> **ASSIGNMENT**
All lines holding the word "formedness" should be located in the records and copied.

> **SOURCE DATA**
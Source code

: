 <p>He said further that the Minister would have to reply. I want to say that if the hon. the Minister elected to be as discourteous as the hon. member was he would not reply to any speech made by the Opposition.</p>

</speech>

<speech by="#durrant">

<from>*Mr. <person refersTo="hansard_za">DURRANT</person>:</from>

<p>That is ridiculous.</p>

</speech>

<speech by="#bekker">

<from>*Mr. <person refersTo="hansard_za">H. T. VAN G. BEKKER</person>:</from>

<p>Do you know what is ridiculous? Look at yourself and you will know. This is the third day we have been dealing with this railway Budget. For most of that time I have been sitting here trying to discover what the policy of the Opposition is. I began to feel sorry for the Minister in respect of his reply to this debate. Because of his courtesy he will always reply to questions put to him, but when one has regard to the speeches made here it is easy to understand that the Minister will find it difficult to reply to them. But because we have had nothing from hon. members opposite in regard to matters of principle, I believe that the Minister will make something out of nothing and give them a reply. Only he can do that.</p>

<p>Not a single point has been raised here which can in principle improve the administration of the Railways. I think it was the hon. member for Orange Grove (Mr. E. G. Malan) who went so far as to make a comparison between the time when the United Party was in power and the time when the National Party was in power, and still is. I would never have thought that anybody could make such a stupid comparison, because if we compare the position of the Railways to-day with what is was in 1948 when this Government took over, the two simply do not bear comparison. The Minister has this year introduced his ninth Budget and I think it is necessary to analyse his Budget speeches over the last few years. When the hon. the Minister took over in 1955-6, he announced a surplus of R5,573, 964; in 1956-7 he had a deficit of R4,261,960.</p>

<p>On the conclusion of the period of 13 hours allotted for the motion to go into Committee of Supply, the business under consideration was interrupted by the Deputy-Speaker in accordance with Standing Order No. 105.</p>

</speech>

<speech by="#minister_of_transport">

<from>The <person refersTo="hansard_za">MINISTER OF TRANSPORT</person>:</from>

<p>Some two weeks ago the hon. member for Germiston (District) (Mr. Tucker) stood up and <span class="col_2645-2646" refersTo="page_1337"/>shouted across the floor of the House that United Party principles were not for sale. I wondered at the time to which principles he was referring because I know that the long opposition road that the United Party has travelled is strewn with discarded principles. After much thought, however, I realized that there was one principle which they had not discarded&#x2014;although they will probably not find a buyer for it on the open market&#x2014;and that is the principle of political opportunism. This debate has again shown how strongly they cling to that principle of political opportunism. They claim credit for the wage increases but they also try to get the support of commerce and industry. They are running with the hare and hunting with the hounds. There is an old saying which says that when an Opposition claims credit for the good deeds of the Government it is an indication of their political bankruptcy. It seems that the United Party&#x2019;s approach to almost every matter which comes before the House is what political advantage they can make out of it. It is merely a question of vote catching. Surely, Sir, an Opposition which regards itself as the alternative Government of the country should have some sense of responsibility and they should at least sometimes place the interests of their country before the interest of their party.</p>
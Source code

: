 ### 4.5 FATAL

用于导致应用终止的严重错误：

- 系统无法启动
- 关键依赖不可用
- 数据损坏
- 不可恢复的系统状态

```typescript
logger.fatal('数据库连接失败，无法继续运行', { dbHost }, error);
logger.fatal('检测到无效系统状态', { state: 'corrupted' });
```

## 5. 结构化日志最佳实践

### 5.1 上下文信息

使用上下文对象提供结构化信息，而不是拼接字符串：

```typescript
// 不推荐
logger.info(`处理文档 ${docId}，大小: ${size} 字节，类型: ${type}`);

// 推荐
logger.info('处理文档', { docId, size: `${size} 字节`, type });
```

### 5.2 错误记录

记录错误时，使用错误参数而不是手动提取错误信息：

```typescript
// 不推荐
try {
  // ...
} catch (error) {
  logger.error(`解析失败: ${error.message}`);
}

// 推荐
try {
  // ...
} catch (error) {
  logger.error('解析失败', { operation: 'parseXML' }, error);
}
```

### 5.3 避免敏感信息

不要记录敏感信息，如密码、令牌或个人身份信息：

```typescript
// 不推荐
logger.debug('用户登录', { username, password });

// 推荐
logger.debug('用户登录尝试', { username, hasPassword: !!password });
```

==

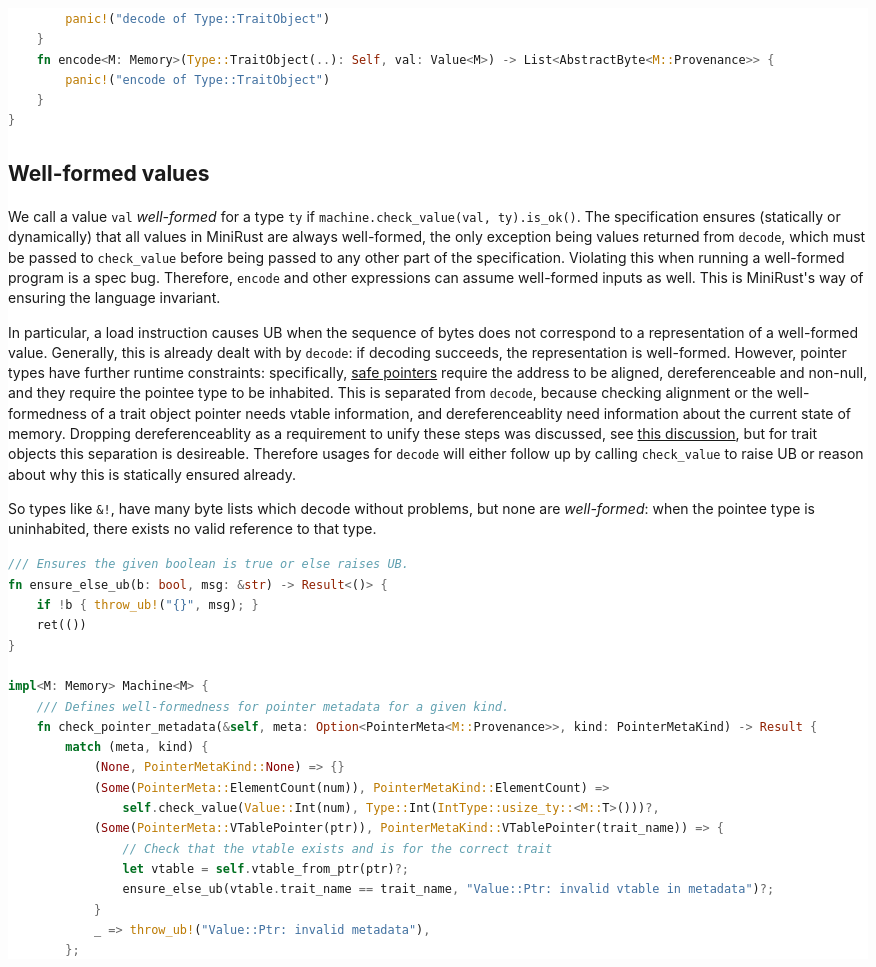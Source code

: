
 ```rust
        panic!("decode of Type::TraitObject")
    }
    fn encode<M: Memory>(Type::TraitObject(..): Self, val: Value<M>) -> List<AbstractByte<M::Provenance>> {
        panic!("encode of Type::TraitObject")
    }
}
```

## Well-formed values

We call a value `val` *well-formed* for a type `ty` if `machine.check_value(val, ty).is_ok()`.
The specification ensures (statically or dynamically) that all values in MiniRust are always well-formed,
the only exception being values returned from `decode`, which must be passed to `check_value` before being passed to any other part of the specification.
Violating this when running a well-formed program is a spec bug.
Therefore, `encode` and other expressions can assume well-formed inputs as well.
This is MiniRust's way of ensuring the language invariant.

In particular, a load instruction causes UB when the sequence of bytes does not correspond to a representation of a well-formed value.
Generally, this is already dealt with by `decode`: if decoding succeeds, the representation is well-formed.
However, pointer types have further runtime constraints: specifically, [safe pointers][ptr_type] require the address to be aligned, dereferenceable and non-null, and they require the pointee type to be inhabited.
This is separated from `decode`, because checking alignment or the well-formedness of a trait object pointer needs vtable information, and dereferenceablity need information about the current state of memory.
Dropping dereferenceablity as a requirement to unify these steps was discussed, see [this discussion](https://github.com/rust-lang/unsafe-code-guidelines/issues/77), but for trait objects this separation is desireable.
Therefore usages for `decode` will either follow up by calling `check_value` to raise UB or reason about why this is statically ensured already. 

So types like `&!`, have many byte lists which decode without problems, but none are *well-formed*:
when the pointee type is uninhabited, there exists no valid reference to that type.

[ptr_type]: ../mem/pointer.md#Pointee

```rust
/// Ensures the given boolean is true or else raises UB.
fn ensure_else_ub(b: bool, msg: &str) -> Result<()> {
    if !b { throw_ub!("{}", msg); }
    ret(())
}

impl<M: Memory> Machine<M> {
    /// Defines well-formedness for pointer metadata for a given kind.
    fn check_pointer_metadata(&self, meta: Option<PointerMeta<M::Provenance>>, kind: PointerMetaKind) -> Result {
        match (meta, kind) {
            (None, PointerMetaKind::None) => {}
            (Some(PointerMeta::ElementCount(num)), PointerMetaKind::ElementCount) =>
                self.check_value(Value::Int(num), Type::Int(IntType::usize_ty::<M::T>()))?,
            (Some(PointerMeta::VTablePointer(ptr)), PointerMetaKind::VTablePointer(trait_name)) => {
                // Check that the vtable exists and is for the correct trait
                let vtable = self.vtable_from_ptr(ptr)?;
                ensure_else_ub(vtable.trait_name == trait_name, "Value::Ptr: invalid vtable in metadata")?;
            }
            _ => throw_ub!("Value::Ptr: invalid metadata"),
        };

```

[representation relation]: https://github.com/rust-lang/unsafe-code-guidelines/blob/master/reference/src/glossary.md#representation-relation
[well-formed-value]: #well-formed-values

...

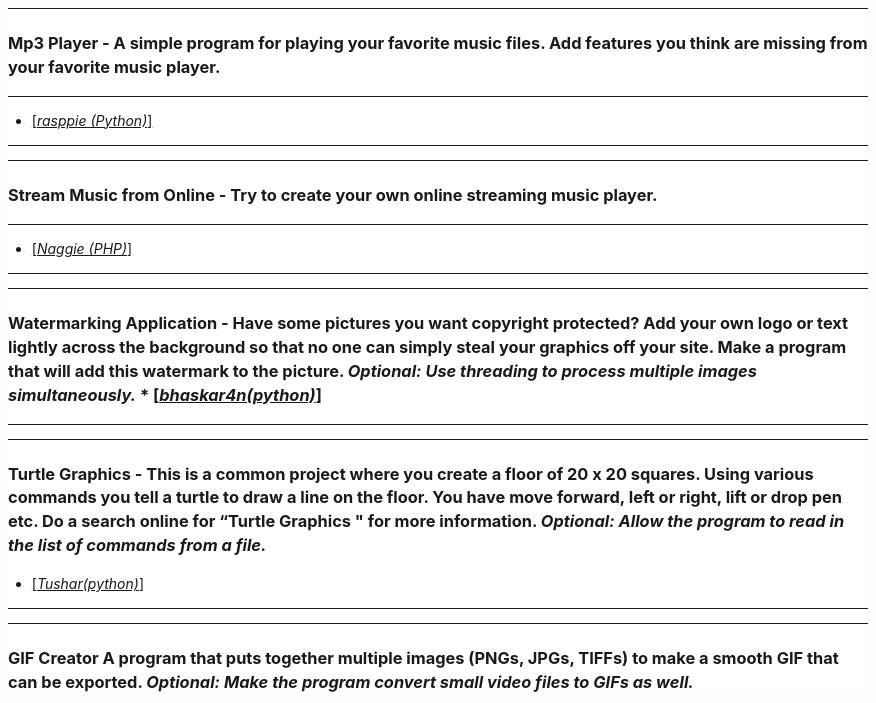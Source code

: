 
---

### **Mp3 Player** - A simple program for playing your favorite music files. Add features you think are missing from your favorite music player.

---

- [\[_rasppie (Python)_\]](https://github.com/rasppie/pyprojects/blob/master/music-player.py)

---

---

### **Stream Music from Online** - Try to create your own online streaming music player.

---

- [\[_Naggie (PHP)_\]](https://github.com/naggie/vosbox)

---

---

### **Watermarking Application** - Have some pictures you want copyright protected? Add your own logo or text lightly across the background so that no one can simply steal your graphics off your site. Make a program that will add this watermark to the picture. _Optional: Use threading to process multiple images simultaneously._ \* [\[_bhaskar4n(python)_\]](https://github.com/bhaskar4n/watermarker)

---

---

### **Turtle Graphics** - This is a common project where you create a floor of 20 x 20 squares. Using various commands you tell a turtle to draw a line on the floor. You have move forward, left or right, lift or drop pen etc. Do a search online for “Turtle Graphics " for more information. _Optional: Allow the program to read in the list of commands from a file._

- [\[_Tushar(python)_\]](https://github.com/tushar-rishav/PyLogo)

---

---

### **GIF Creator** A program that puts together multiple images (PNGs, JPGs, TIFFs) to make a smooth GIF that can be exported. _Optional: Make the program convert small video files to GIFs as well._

> **SOLUTION**
This is separated from `decode`, because checking alignment or the well-formedness of a trait object pointer needs vtable information, and dereferenceablity need information about the current state of memory.
    /// Defines well-formedness for pointer metadata for a given kind.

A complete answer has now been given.